Nonetheless Mr. Levy, takes issue with the very notion that Israel can be classified as a secular State. It is obvious from the article that he is a secular Jew. His perspective might even be classified as anti-religious. In his own words:

The country is too religious. Neeman just wanted to take this one step further, something one can and must come out against...

He however quite correctly sees the religious nature of the State of Israel as it exists now. Here are some of the facts he delineates:

*From birth to death, from circumcision to funeral, from the establishment of the state to the establishment of the last of the illegal outposts in the West Bank - we are operating in the shadow of the commandments of religion.

*There are no civil marriages or divorces, and there are almost no secular funerals. The Law of Return and the definition of who is a Jew - the most fundamental and significant of Israeli precepts - are based on halakha

*Only 44 percent of Israelis define themselves as secular

*A mezuzah on the doorpost of almost every home, and the …custom at almost every one of those houses of kissing it.
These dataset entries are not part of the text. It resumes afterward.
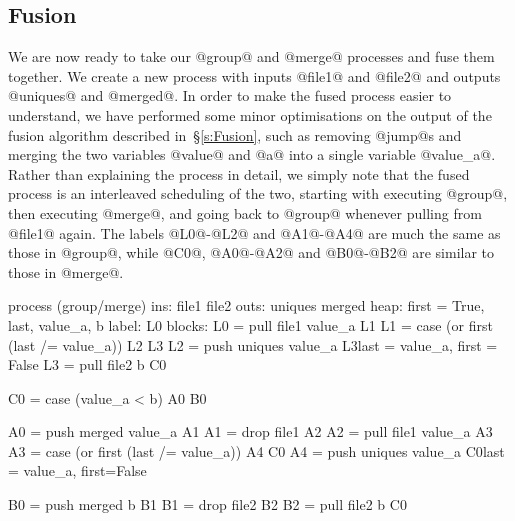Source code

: 

\subsection{Fusion}


We are now ready to take our @group@ and @merge@ processes and fuse them together. 
We create a new process with inputs @file1@ and @file2@ and outputs @uniques@ and @merged@.
In order to make the fused process easier to understand, we have performed some minor optimisations on the output of the fusion algorithm described in~\S\ref{s:Fusion}, such as removing @jump@s and merging the two variables @value@ and @a@ into a single variable @value_a@.
Rather than explaining the process in detail, we simply note that the fused process is an interleaved scheduling of the two, starting with executing @group@, then executing @merge@, and going back to @group@ whenever pulling from @file1@ again.
The labels @L0@-@L2@ and @A1@-@A4@ are much the same as those in @group@, while @C0@, @A0@-@A2@ and @B0@-@B2@ are similar to those in @merge@.

\begin{code}
process (group/merge)
     ins: file1 file2
    outs: uniques merged
    heap: {first = True, last, value_a, b}
   label: L0
  blocks: L0 = pull file1   value_a               L1
          L1 = case (or first (last /= value_a))  L2    L3
          L2 = push uniques value_a               L3{last = value_a, first = False}
          L3 = pull file2 b                       C0

          C0 = case (value_a < b)                 A0    B0

          A0 = push merged  value_a               A1
          A1 = drop file1                         A2
          A2 = pull file1   value_a               A3
          A3 = case (or first (last /= value_a))  A4    C0
          A4 = push uniques value_a               C0{last = value_a, first=False}

          B0 = push merged b                      B1
          B1 = drop file2                         B2
          B2 = pull file2  b                      C0
\end{code}


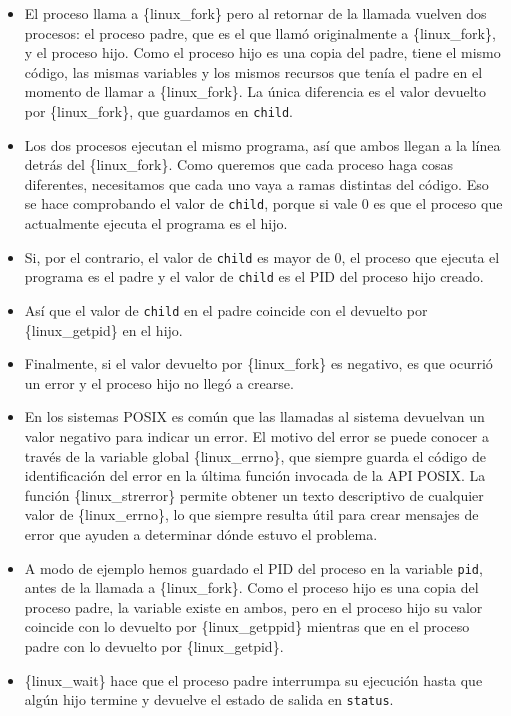 \begin{itemize}
\item
  El proceso llama a \{linux\_fork\} pero al retornar de la llamada
  vuelven dos procesos: el proceso padre, que es el que llamó
  originalmente a \{linux\_fork\}, y el proceso hijo. Como el proceso
  hijo es una copia del padre, tiene el mismo código, las mismas
  variables y los mismos recursos que tenía el padre en el momento de
  llamar a \{linux\_fork\}. La única diferencia es el valor devuelto por
  \{linux\_fork\}, que guardamos en \texttt{child}.
\item
  Los dos procesos ejecutan el mismo programa, así que ambos llegan a la
  línea detrás del \{linux\_fork\}. Como queremos que cada proceso haga
  cosas diferentes, necesitamos que cada uno vaya a ramas distintas del
  código. Eso se hace comprobando el valor de \texttt{child}, porque si
  vale 0 es que el proceso que actualmente ejecuta el programa es el
  hijo.
\item
  Si, por el contrario, el valor de \texttt{child} es mayor de 0, el
  proceso que ejecuta el programa es el padre y el valor de
  \texttt{child} es el PID del proceso hijo creado.
\item
  Así que el valor de \texttt{child} en el padre coincide con el
  devuelto por \{linux\_getpid\} en el hijo.
\item
  Finalmente, si el valor devuelto por \{linux\_fork\} es negativo, es
  que ocurrió un error y el proceso hijo no llegó a crearse.
\item
  En los sistemas POSIX es común que las llamadas al sistema devuelvan
  un valor negativo para indicar un error. El motivo del error se puede
  conocer a través de la variable global \{linux\_errno\}, que siempre
  guarda el código de identificación del error en la última función
  invocada de la API POSIX. La función \{linux\_strerror\} permite
  obtener un texto descriptivo de cualquier valor de \{linux\_errno\},
  lo que siempre resulta útil para crear mensajes de error que ayuden a
  determinar dónde estuvo el problema.
\item
  A modo de ejemplo hemos guardado el PID del proceso en la variable
  \texttt{pid}, antes de la llamada a \{linux\_fork\}. Como el proceso
  hijo es una copia del proceso padre, la variable existe en ambos, pero
  en el proceso hijo su valor coincide con lo devuelto por
  \{linux\_getppid\} mientras que en el proceso padre con lo devuelto
  por \{linux\_getpid\}.
\item
  \{linux\_wait\} hace que el proceso padre interrumpa su ejecución
  hasta que algún hijo termine y devuelve el estado de salida en
  \texttt{status}.


\end{itemize}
*Eighty-five percent of Israelis hold a Passover seder

*Sixty-seven percent fast on Yom Kippur

*The absence of bus or train service on Shabbat

*The observance of kashrut (Jewish dietary laws) in every public institution, and Sabbath elevators in every hotel and hospital

*A bar-mitzvah for almost every boy

*Matza in nearly every home on Passover and the kiddush blessings

*Torah sages of various kinds make decisions on fateful political issues.

*At the homes of miracle workers, magicians and those passing out amulets - and the lines outside their doors are growing, made up mostly of those who argue they are fervently secular.
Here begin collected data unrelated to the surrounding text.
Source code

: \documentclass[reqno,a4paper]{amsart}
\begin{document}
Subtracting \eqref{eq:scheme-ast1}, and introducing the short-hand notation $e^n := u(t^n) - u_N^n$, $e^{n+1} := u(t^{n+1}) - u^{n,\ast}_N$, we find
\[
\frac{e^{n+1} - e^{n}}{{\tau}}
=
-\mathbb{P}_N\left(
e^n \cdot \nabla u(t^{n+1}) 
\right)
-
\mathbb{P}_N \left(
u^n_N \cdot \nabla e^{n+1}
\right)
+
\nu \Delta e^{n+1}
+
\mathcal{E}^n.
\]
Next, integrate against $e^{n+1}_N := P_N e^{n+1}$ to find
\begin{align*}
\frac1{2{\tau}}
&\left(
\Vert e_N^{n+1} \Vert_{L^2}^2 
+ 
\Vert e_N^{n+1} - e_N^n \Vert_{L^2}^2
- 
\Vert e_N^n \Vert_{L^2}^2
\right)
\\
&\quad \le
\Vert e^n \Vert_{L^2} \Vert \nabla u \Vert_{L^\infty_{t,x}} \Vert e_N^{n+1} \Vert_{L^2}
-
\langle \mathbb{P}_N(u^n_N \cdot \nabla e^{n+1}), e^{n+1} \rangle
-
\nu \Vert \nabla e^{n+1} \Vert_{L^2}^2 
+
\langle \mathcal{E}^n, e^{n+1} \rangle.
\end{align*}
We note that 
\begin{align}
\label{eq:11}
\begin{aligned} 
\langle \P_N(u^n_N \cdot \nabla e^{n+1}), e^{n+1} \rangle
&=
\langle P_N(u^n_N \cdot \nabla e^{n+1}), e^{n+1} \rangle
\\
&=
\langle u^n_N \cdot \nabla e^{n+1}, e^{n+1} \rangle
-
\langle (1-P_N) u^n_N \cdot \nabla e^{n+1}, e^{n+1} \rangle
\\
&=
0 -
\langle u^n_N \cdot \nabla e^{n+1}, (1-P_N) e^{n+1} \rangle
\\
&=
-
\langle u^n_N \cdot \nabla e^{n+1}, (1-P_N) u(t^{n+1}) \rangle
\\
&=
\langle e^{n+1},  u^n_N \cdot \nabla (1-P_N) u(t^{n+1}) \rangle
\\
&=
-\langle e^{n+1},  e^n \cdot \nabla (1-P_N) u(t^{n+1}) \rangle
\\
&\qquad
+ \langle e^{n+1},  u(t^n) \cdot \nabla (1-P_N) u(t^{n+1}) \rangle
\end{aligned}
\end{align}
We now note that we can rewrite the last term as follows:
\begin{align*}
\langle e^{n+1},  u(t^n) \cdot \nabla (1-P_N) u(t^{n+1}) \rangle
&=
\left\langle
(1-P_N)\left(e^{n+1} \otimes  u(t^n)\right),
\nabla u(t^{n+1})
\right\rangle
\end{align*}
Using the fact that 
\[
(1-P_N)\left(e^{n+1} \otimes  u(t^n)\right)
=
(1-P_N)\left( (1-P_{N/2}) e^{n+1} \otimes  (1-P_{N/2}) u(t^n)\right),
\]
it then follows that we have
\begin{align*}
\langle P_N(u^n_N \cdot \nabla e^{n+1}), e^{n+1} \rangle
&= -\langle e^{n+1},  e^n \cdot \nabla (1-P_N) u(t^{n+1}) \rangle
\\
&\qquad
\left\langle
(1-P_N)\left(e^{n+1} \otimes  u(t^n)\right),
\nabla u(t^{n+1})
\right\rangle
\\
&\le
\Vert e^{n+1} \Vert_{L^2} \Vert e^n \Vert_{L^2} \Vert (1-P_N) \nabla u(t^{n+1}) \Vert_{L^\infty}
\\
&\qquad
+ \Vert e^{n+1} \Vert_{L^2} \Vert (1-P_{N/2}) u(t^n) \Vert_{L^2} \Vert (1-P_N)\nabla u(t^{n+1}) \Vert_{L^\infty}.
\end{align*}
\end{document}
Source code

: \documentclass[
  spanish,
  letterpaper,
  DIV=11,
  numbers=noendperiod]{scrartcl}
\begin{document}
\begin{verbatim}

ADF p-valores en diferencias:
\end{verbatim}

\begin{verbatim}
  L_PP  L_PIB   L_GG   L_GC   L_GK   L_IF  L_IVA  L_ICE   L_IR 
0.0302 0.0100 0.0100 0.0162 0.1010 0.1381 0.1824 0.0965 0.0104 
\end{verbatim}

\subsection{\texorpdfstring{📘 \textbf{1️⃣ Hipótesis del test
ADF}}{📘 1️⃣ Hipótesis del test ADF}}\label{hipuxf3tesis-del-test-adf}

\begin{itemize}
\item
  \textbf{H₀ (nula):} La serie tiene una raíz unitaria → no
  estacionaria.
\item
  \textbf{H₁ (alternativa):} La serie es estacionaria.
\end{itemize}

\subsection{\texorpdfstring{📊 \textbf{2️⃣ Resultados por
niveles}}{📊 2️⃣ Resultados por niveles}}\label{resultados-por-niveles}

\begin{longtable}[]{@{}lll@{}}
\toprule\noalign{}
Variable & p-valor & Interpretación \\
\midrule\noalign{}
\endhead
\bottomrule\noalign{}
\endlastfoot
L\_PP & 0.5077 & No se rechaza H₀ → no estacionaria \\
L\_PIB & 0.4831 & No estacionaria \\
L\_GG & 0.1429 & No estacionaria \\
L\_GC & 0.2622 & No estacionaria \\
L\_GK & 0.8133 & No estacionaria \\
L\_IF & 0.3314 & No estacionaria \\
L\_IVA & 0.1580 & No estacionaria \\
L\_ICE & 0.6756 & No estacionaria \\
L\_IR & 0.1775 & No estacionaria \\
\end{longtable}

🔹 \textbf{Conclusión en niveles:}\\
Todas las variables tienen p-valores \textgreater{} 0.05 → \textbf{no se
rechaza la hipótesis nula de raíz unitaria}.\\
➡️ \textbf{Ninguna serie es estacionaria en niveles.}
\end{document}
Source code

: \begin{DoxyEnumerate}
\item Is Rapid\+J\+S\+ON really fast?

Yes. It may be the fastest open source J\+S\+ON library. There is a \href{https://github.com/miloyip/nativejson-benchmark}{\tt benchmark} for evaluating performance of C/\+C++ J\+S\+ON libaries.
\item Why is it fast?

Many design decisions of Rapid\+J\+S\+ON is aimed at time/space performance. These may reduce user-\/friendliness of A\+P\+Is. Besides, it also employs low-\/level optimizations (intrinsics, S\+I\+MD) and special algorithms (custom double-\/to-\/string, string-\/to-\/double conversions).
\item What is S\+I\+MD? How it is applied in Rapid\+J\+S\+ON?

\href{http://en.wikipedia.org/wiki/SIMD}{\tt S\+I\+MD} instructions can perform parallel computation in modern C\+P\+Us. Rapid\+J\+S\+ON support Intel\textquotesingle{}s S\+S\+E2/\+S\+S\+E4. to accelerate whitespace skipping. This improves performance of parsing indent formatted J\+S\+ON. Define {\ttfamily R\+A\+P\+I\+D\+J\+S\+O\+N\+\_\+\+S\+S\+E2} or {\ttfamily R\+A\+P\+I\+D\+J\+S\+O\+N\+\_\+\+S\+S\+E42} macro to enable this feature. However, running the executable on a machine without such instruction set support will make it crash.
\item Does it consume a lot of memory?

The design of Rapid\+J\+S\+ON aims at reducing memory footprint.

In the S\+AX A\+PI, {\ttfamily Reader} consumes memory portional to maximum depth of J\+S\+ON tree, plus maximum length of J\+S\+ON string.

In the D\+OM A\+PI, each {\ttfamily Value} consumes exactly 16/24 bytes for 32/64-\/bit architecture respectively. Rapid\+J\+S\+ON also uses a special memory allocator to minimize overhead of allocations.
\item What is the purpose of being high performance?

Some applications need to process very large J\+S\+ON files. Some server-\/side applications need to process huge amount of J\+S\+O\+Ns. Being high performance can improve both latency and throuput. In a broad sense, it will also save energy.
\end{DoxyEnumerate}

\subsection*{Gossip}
*In the Bible study of our youth, we put on skullcaps.

*When, God forbid, the Bible fell on the floor, we would kiss it, with great reverence - secular people like us, as it were.

*The quotation of the day (in schools) is from the Bible.

*None of us had ever heard of the New Testament, and no one would have dared teach it as part of the education.

*The Western Wall is holy to everyone - who has not placed a note with a wish in its crevices?

*Most Israelis' reasoning for the continued occupation of "holy" East Jerusalem is also based on religious faith …Most of us (secular Jews) believe it.

All of this says a lot about the secular side of Israel. It is not all that secular. This should give pause to those who constantly say that Israel is an anti religious state. Or that its secular leaders are out to destroy Torah. Sure - there are some like that. But they are a small minority. It seems that the vast majority of even secular Israelis observe some Halacha and they do so proudly.

Those who make a habit of regularly bashing secular Israelis ought to think twice next time they get the urge to do that. The secular Israeli is not as secular as you might think. Instead of separating from them we ought to be integrating with them in an effort to show them more of the beauty of the Torah lifestyle and emphasizing its pleasant ways. And delegitimizing its Meah Shearim unpleasant ‘protesting’ ways. Because the Torah lifestyle is a path - to one degree or another -many secular Israelis are already upon. We ought to try and keep them there.